My heritage is deeply rooted in the beautiful land of the Incas – I can easily say that Peruvian food is my favorite kind of food to eat. I just never learned how to make it. If you didn’t know this already, Peruvian food is now considered to be some of the best food in the world. This, of course, is no news to Peruvians, who have been eating like pampered foodies for generations.
Throughout the next few weeks I will be expanding more on Peruvian food because when I say that I love “Peruvian food,” I know I’m not appropriately conveying what Peruvian cuisine really encompasses. Peru doesn’t have only one “type” of food. There are literally hundreds of diverse dishes from the different regions of Peru – the coast, the Andes, the Amazon – and many, many subcategories, so to speak, of these dishes within the different regions.
Because Peru has the advantage of a very diverse geography, it enjoys an immense variety of ingredients, from fresh fish from the cold waters of the Pacific Ocean, to astounding varieties of potatoes (over 3,000 – some scientists have cataloged thousands more), corn, chilies, vegetables, edible plants and flowers, herbs, domesticated and wild animal meat, fresh river fish and shrimp, etc. As a result, the cuisine is complex and exciting, with varying depths of flavor that resonate in one’s palate.

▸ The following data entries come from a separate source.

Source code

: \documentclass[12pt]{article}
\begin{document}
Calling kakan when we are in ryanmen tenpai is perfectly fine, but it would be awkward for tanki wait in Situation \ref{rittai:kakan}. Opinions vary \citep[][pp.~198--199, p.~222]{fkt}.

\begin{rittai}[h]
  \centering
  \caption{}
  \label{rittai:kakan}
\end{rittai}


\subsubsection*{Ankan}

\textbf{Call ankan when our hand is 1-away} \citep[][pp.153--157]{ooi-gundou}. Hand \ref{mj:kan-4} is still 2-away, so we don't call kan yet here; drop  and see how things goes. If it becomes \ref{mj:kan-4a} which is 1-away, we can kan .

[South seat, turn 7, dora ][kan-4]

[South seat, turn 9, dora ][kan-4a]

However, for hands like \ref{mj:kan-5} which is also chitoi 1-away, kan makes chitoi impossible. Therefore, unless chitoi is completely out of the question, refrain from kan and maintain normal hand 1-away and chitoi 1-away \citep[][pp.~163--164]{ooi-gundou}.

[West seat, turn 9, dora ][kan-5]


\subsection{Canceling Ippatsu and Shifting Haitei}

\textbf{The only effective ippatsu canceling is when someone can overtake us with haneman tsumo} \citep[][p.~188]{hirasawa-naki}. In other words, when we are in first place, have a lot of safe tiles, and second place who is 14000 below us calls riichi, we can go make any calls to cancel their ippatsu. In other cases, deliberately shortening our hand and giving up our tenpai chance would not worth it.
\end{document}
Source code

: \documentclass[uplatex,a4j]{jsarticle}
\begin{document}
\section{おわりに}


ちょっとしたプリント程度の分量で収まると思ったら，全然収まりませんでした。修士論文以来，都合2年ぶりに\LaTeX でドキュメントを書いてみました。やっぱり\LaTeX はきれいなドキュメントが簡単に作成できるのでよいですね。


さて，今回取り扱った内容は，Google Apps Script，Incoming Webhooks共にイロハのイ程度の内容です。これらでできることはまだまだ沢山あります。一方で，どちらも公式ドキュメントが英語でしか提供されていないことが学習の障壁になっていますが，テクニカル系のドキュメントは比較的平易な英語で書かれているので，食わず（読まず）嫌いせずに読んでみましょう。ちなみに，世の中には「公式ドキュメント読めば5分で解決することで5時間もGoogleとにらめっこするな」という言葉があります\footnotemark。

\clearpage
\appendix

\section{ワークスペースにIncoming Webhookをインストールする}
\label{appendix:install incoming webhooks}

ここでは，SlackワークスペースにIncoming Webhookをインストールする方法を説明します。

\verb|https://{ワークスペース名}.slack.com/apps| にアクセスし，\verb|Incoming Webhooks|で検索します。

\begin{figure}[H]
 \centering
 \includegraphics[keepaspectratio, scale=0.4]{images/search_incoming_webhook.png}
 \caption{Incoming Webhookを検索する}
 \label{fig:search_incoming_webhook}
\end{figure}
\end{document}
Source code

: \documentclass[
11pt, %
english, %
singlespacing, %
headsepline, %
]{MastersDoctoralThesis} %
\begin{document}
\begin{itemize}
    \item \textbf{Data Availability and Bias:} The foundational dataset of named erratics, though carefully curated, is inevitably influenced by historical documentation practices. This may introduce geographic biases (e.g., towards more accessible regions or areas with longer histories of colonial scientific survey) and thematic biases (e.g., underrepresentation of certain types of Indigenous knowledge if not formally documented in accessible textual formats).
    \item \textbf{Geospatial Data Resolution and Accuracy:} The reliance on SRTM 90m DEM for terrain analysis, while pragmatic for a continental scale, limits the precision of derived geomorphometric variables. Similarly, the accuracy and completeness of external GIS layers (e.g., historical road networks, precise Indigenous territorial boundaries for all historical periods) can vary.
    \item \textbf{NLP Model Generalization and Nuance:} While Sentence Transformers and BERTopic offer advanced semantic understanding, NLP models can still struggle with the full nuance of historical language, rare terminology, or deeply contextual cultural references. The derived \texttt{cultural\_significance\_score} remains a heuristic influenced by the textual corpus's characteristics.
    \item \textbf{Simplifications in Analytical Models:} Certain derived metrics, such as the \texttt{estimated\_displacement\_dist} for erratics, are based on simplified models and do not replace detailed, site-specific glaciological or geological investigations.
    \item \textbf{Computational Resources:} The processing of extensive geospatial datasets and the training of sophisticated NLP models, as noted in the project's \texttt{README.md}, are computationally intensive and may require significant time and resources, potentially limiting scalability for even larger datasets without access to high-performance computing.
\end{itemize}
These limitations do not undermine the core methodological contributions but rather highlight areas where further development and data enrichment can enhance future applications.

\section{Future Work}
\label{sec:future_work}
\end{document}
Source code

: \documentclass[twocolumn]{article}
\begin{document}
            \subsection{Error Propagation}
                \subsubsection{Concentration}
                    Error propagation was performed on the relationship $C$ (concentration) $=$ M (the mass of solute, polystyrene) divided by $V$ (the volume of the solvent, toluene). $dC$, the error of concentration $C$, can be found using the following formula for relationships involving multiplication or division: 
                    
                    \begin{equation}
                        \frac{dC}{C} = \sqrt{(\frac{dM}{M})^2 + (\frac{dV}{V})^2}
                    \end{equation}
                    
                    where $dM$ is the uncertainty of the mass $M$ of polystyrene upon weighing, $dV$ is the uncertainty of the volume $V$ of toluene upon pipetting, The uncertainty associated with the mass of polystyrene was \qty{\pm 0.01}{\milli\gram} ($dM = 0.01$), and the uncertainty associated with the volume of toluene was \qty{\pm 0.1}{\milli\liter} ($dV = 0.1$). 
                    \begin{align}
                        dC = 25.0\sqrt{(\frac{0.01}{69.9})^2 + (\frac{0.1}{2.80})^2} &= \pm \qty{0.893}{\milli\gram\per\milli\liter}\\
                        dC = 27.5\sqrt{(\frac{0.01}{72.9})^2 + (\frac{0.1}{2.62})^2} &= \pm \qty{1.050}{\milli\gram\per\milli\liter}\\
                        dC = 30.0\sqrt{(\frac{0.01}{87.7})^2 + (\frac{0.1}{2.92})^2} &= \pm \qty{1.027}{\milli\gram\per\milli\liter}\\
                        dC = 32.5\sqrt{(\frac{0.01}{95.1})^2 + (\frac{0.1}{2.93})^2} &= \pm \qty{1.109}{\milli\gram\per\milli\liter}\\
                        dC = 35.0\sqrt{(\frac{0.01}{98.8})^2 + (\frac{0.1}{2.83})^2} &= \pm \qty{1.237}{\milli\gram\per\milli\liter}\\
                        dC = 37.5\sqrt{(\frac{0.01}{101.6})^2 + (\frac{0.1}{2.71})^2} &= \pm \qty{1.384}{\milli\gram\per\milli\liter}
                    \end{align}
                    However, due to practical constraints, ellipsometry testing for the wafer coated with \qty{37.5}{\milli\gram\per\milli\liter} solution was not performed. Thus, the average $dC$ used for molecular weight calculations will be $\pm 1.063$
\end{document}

In addition to having the many different ingredients available, Peru’s cuisine also has major influences from other countries and cultures, which add to its uniqueness. There was an initial influence from the Spaniards, when Peru was conquered and colonized. Later, Peruvian food benefited from Chinese, Japanese, African, and Italian culinary traditions.
My experiences eating Peruvian food, whether in London, New York, San Francisco, Miami, or Denver have not been terrible – but they also have not been memorable. I think I may be more satisfied if I cook the food myself. That’s what my father did for his family.
My father was an amazing chef. He learned how to cook out of necessity when he was very young. As it turns out, he had outstanding culinary talent. He did not cook for a living, but he worked in the food service industry for over 3 decades at a high executive level, yet this did not impede him from producing delicious, mouth-watering dishes that connected me to Peru, my family, my past – whether I was living in Acapulco, Johannesburg, or Mexico City. What was his secret? I used to ask him why his food was so delicious, and his reply was always, “Because I made it with love.” Period. I think that if I had wanted to know how he prepared the food, then I should have been helping him in the kitchen – which I didn’t. (I kick myself over missing those invaluable lessons all the time!) I know that cooking with soul is an important part of the process – I get that. But there’s more to it than that.
So, now, I’m on a quest to learn the techniques, theories, and practices necessary to produce some fine Peruvian dishes, and to later share the knowledge and experience with others, by cooking for food lovers around me – and by sharing recipes and methods of cooking, al estilo peruano, on this blog.